Measuring Your Success

Be kind to yourself and celebrate those successes! Perfection is the enemy of progress.

Once you understand what your current carbon footprint looks like you’ll be able to measure it over time, taking note when the sustainable swaps you’ve implemented start to make a difference. It's a good idea to set milestones in your Net Zero Hero action plan and reward yourself, and your team, when you hit them.

Lots of companies are committed to planting trees, or donating money to clean water charities when they hit certain milestones. These milestones could be business wins, or celebrating the fact that the business’s carbon footprint has reduced. The Woodland Trust has some helpful information to get you started, as does Water Aid. 

We love to inspire people to make great changes that will have a positive impact on the planet. We encourage you to join us in that mission by sharing your journey on your social platforms and get more businesses on the path towards a sustainable future. Show them it's easy once you make those first steps!


Net Zero Success &Keep Business Toolkit


What’s Next?

You should now feel ready to embark on your journey. Whilst you can’t wear your Net Zero Hero cape just yet, you can definitely start thinking about what it might look like (remember - it must be made from sustainable materials, of course!).

We’ve pulled together a handy glossary below that helps to explain some of the terms most used when talking about sustainability and the environment. There is a more in-depth Green Living Jargon Buster available here.

We hope this guide empowers you to make some incredible changes that you will stick to. We are always on-hand if you have any questions or need any additional advice. We love talking about sustainability and sharing our knowledge so don’t hesitate to contact us if you need support, or have hit a plateau and need a little chivvy along the way. 

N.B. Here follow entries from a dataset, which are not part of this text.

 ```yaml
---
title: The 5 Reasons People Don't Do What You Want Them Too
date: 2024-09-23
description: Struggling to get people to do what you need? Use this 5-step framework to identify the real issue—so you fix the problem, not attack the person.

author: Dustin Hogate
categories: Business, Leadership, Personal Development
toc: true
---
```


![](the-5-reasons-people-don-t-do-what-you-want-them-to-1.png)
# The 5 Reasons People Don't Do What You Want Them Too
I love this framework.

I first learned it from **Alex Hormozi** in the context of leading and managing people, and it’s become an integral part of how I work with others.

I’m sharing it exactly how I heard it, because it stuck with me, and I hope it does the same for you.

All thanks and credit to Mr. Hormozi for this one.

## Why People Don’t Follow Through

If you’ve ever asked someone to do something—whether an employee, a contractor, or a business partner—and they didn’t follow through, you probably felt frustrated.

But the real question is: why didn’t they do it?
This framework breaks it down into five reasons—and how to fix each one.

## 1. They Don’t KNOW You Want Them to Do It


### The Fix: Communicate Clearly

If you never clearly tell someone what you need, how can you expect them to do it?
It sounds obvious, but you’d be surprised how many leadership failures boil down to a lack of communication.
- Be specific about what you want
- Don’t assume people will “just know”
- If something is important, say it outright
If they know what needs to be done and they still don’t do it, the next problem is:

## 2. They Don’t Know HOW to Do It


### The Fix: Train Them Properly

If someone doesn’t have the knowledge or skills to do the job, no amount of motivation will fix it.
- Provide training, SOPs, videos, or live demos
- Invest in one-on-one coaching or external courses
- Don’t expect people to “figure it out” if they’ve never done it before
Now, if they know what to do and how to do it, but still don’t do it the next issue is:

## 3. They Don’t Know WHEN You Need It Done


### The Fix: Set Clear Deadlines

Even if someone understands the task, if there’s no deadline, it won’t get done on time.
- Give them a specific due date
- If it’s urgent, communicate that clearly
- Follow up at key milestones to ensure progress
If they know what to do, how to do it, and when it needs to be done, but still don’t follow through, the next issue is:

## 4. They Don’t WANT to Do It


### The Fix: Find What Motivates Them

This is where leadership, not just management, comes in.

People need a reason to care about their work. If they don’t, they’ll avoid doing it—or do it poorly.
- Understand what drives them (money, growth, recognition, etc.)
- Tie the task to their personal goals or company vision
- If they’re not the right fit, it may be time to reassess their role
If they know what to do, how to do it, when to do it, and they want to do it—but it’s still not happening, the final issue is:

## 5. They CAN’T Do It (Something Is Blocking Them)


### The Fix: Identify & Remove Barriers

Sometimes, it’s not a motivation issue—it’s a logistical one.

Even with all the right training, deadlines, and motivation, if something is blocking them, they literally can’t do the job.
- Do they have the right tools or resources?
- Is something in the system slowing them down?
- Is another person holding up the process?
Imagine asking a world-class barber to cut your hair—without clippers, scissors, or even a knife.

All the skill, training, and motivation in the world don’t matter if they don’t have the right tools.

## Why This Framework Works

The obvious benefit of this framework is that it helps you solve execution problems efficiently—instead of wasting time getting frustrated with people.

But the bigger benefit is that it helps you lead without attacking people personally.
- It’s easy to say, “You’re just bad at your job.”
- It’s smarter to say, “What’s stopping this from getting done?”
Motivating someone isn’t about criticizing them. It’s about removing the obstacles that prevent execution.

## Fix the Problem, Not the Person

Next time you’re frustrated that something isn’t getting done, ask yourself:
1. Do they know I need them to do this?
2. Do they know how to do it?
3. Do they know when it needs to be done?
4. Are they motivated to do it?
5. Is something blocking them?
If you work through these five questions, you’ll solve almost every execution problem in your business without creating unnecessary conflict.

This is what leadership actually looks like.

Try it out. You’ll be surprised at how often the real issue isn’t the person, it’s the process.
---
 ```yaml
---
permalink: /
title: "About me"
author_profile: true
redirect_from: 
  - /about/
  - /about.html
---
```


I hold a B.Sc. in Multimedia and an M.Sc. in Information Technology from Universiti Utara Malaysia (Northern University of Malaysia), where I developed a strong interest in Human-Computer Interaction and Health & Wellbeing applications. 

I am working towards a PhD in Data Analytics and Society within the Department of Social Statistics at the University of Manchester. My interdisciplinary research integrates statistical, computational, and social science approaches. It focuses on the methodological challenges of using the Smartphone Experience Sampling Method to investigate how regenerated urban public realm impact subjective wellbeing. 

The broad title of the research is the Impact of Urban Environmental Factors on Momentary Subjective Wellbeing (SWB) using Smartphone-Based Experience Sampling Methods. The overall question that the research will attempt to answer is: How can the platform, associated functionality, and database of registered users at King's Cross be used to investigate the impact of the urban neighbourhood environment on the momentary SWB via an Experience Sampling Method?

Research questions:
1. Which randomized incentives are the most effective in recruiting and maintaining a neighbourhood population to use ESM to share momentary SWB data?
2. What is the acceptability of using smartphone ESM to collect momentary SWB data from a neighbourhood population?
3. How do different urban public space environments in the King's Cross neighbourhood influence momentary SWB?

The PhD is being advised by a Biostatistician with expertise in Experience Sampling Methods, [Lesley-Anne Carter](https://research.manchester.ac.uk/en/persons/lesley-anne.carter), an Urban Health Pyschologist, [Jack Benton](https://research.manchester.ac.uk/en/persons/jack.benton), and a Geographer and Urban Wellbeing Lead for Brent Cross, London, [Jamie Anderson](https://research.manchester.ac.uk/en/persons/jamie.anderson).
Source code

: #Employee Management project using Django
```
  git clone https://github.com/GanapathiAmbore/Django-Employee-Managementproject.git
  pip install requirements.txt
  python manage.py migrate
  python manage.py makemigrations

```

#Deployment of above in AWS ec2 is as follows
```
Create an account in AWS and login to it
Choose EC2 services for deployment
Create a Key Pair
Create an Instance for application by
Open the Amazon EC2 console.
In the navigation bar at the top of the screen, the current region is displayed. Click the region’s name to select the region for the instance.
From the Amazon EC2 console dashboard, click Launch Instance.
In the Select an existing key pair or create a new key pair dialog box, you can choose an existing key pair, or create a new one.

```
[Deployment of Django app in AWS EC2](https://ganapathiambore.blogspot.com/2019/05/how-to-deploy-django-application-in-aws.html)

Now, all that’s left is to wish you luck and we can’t wait to see and hear about your journey towards becoming a Net Zero Hero 🦸‍♀️

From the team at &Keep

Glossary & Helpful Terms

B Corp: B Corporations are businesses that meet the highest standards of verified social and environmental performance, public transparency, and legal accountability to balance profit and purpose. They work to redefine what success in business means and help to build a more inclusive and sustainable economy.

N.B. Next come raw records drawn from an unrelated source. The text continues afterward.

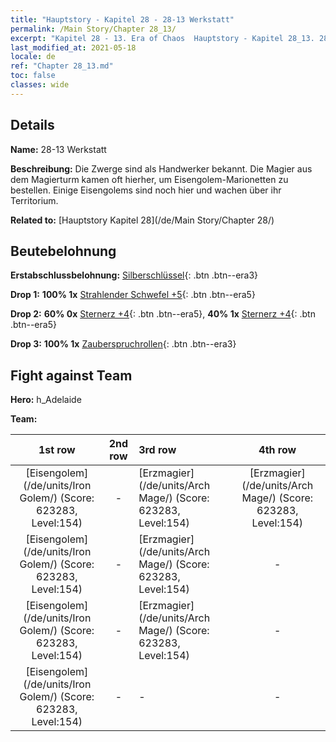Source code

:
 ```yaml
---
title: "Hauptstory - Kapitel 28 - 28-13 Werkstatt"
permalink: /Main Story/Chapter 28_13/
excerpt: "Kapitel 28 - 13. Era of Chaos  Hauptstory - Kapitel 28_13. 28-13 Werkstatt"
last_modified_at: 2021-05-18
locale: de
ref: "Chapter 28_13.md"
toc: false
classes: wide
---
```


## Details

 **Name:** 28-13 Werkstatt

 **Beschreibung:** Die Zwerge sind als Handwerker bekannt. Die Magier aus dem Magierturm kamen oft hierher, um Eisengolem-Marionetten zu bestellen. Einige Eisengolems sind noch hier und wachen über ihr Territorium.

 **Related to:** [Hauptstory Kapitel 28](/de/Main Story/Chapter 28/)

## Beutebelohnung

 **Erstabschlussbelohnung:** [Silberschlüssel](/ItemsDE/con_693/){: .btn .btn--era3}

 **Drop 1:** **100% 1x** [Strahlender Schwefel +5](/ItemsDE/mat_99/){: .btn .btn--era5}

 **Drop 2:** **60% 0x** [Sternerz +4](/ItemsDE/mat_89/){: .btn .btn--era5}, **40% 1x** [Sternerz +4](/ItemsDE/mat_89/){: .btn .btn--era5}

 **Drop 3:** **100% 1x** [Zauberspruchrollen](/ItemsDE/con_694/){: .btn .btn--era3}


## Fight against Team
 **Hero:** h_Adelaide

 **Team:**


  | 1st row | 2nd row | 3rd row | 4th row |
  |:----:|:----:|:----|:----:|
  | [Eisengolem](/de/units/Iron Golem/) (Score: 623283, Level:154)  | - | [Erzmagier](/de/units/Arch Mage/) (Score: 623283, Level:154)  | [Erzmagier](/de/units/Arch Mage/) (Score: 623283, Level:154)  |
  | [Eisengolem](/de/units/Iron Golem/) (Score: 623283, Level:154)  | - | [Erzmagier](/de/units/Arch Mage/) (Score: 623283, Level:154)  | - |
  | [Eisengolem](/de/units/Iron Golem/) (Score: 623283, Level:154)  | - | [Erzmagier](/de/units/Arch Mage/) (Score: 623283, Level:154)  | - |
  | [Eisengolem](/de/units/Iron Golem/) (Score: 623283, Level:154)  | - | - | - |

Biodegradable: An item that will naturally break down over time with the help of bacteria meaning it won’t end up adding to our landfill problem.

BPA: Otherwise known as Bisphenol A, this is an industrial chemical used to make certain plastics and resins since the 1960s. It is often found in food containers and water bottles. Over exposure to BPA may cause certain health conditions, especially for pregnant women and young children. BPA-free plastic is now easy to get hold of and is better for us and the environment. 

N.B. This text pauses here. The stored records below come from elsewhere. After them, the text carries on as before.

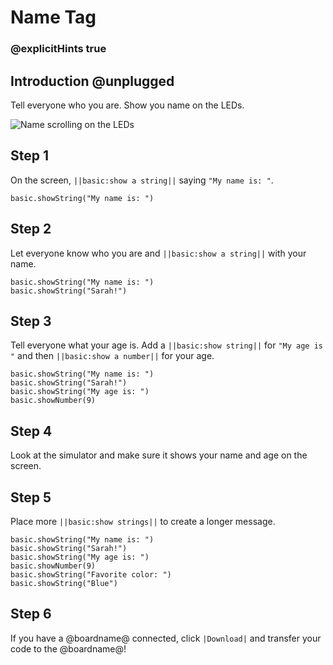# Name Tag

### @explicitHints true

## Introduction @unplugged

Tell everyone who you are. Show you name on the LEDs.

![Name scrolling on the LEDs](/static/mb/projects/name-tag/name-tag.gif)

## Step 1

On the screen, ``||basic:show a string||`` saying `"My name is: "`.

```spy
basic.showString("My name is: ")
```

## Step 2

Let everyone know who you are and ``||basic:show a string||`` with your name.

```spy
basic.showString("My name is: ")
basic.showString("Sarah!")
```

## Step 3

Tell everyone what your age is. Add a ``||basic:show string||`` for `"My age is "` and then ``||basic:show a number||`` for your age.

```spy
basic.showString("My name is: ")
basic.showString("Sarah!")
basic.showString("My age is: ")
basic.showNumber(9)
```

## Step 4

Look at the simulator and make sure it shows your name and age on the screen.

## Step 5

Place more ``||basic:show strings||`` to create a longer message.

```spy
basic.showString("My name is: ")
basic.showString("Sarah!")
basic.showString("My age is: ")
basic.showNumber(9)
basic.showString("Favorite color: ")
basic.showString("Blue")
```

## Step 6

If you have a @boardname@ connected, click ``|Download|`` and transfer your code to the @boardname@!
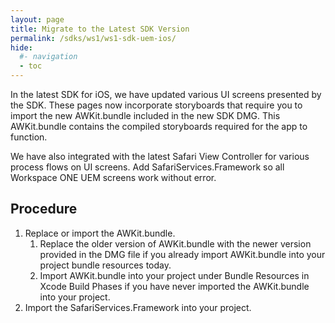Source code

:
 ```yaml
---
layout: page
title: Migrate to the Latest SDK Version
permalink: /sdks/ws1/ws1-sdk-uem-ios/
hide:
  #- navigation
  - toc
---
```


In the latest SDK for iOS, we have updated various UI screens presented by the SDK. These pages now incorporate storyboards that require you to import the new AWKit.bundle included in the new SDK DMG. This AWKit.bundle contains the compiled storyboards required for the app to function.

We have also integrated with the latest Safari View Controller for various process flows on UI screens. Add SafariServices.Framework so all Workspace ONE UEM screens work without error.

## Procedure
1. Replace or import the AWKit.bundle.
   1. Replace the older version of AWKit.bundle with the newer version provided in the DMG file if you already import AWKit.bundle into your project bundle resources today.
   2. Import AWKit.bundle into your project under Bundle Resources in Xcode Build Phases if you have never imported the AWKit.bundle into your project.
2. Import the SafariServices.Framework into your project.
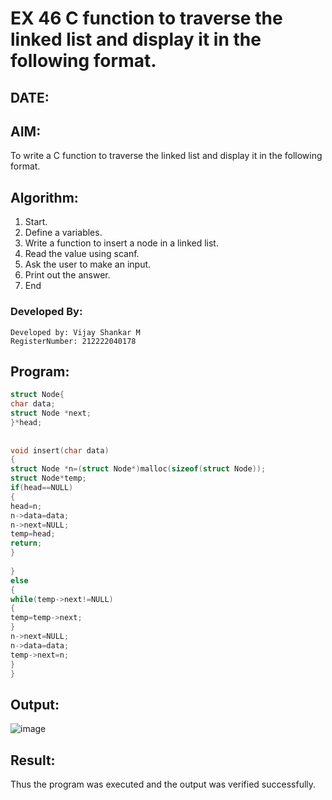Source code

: # EX 46 C function to traverse the linked list and display it in the following format.
## DATE:
## AIM:
To write a C function to traverse the linked list and display it in the following format.

## Algorithm:
1. Start. 
2. Define a variables. 
3. Write a function to insert a node in a linked list. 
4. Read the value using scanf. 
5. Ask the user to make an input. 
6. Print out the answer. 
7. End   

### Developed By:
```
Developed by: Vijay Shankar M
RegisterNumber: 212222040178
```

## Program:
```c program
struct Node{ 
char data; 
struct Node *next; 
}*head; 
 
 
void insert(char data) 
{ 
struct Node *n=(struct Node*)malloc(sizeof(struct Node)); 
struct Node*temp; 
if(head==NULL) 
{ 
head=n; 
n->data=data; 
n->next=NULL; 
temp=head; 
return; 
} 
 
}  
else 
{ 
while(temp->next!=NULL) 
{ 
temp=temp->next; 
} 
n->next=NULL; 
n->data=data; 
temp->next=n; 
} 
}
```

## Output:
![image](https://github.com/user-attachments/assets/35063d17-0a43-4cb8-bc4f-63a05b22e6df)


## Result:
Thus the program was executed and the output was verified successfully.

Carbon Synching: Removing CO2 from the atmosphere as quickly, or faster, than a business is emitting it. 

Compostable: Something that can be used as compost when it decays. However, some of these items, such as compostable plastics, can’t be home composted and require an industrial composter to break them down. 

Dioxins: These are a group of chemical compounds that pollute the earth by remaining in the soil, air and water for many years. They derive from human activity such as burning fossil fuels and incinerating waste. 

Green Washing: This is when a company claims that their product is environmentally friendly, even when it isn’t. Many large corporations are guilty of this and use clever marketing to hide the reality. 

Nurdles: Small plastic pellets, the size of a lentil, that are used in the manufacture of all plastic products. Many end up getting washed up on beaches and are damaging to wildlife. 

Photovoltaics: This is often shortened to PV and is the use of solar cells to convert light from the sun into electricity. 

Sustainability: Living sustainably means meeting our own needs without compromising the world we live in or depleting its natural resources. 

Water Footprint: Like a carbon footprint, but this measures the amount of water used to produce each item or service we use. 

Zero Waste: A recent movement where people try to create no waste that could end up in landfill. This is often done by re-using items, growing their own vegetables and limiting the amount that they send to be recycled.